### What you should do
Restate the lines word for word, from the first line of the records through the line containing "- Familiarize yourself". Leave out the pictures and anything after that line.

== Dataset content ==

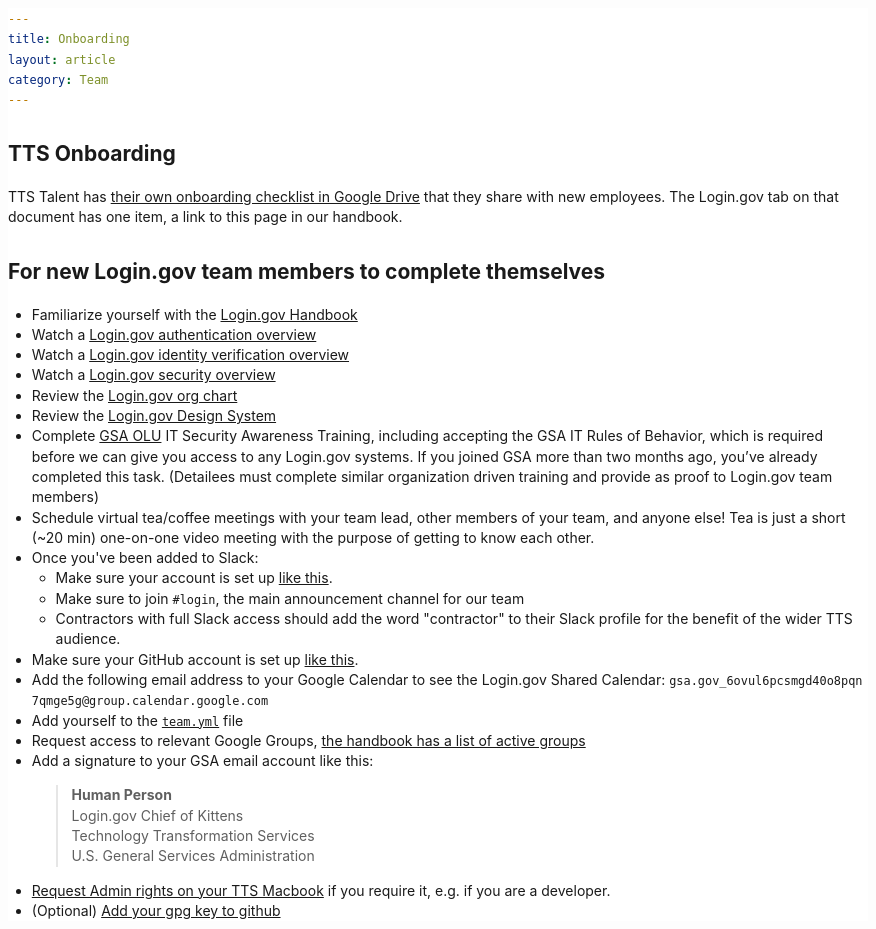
 ```yaml
---
title: Onboarding
layout: article
category: Team
---
```


## TTS Onboarding

TTS Talent has [their own onboarding checklist in Google Drive](https://docs.google.com/spreadsheets/d/1w0WSTUT0l7q19mAI6c2QCIpCFs0Cei4eukaiiRBTbRA/edit#gid=1775743049) that they share with new employees. The Login.gov tab on that document has one item, a link to this page in our handbook.

## For new Login.gov team members to complete themselves

- Familiarize yourself with the [Login.gov Handbook]({{site.baseurl}})
- Watch a [Login.gov authentication overview](https://drive.google.com/file/d/1UFq0OAHgbLdPUXXj6FAIgSxtLyAfYxSa/view)
- Watch a [Login.gov identity verification overview](https://drive.google.com/file/d/1GanUUpkAcJCopQAPac4DSe10LREdSGZw/view)
- Watch a [Login.gov security overview](https://drive.google.com/file/d/1ZR4uin3dJZmq7nOvgROcv95_mcRPmx0n/view?usp=sharing)
- Review the [Login.gov org chart](https://docs.google.com/spreadsheets/d/1tiTR2ohdl0NIsrF4gJjNipEZ0z0oq1pOFWYjHg8Tbi0/edit#gid=0)
- Review the [Login.gov Design System](https://design.login.gov/)
- Complete [GSA OLU](https://insite.gsa.gov/topics/training-and-development/online-university-olu?term=olu) IT Security Awareness Training, including accepting the GSA IT Rules of Behavior, which is required before we can give you access to any Login.gov systems. If you joined GSA more than two months ago, you’ve already completed this task. (Detailees must complete similar organization driven training and provide as proof to Login.gov team members)
- Schedule virtual tea/coffee meetings with your team lead, other members of your team, and anyone else!  Tea is just a short (~20 min) one-on-one video meeting with the purpose of getting to know each other.
- Once you've been added to Slack:
  - Make sure your account is set up [like this](https://handbook.tts.gsa.gov/slack/).
  - Make sure to join `#login`, the main announcement channel for our team
  - Contractors with full Slack access should add the word "contractor" to their Slack profile for the benefit of the wider TTS audience.
- Make sure your GitHub account is set up [like this](https://handbook.tts.gsa.gov/github/#setup).
- Add the following email address to your Google Calendar to see the Login.gov Shared Calendar: `gsa.gov_6ovul6pcsmgd40o8pqn7qmge5g@group.calendar.google.com`
- Add yourself to the [`team.yml`](https://github.com/18F/identity-private/blob/main/team/team.yml) file
- Request access to relevant Google Groups, [the handbook has a list of active groups](https://login-handbook.app.cloud.gov/articles/email.html#internal-team-lists)
- Add a signature to your GSA email account like this:
  > **Human Person**<br>
  > Login.gov Chief of Kittens<br>
  > Technology Transformation Services<br>
  > U.S. General Services Administration
- [Request Admin rights on your TTS Macbook](https://handbook.tts.gsa.gov/equipment/#admin-rights) if you require it, e.g. if you are a developer.
- (Optional) [Add your gpg key to github](https://help.github.com/articles/adding-a-new-gpg-key-to-your-github-account/)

===

### Written response
 ```yaml
---
title: Onboarding
layout: article
category: Team
---
```


## TTS Onboarding

TTS Talent has [their own onboarding checklist in Google Drive](https://docs.google.com/spreadsheets/d/1w0WSTUT0l7q19mAI6c2QCIpCFs0Cei4eukaiiRBTbRA/edit#gid=1775743049) that they share with new employees. The Login.gov tab on that document has one item, a link to this page in our handbook.

## For new Login.gov team members to complete themselves

- Familiarize yourself with the [Login.gov Handbook]({{site.baseurl}})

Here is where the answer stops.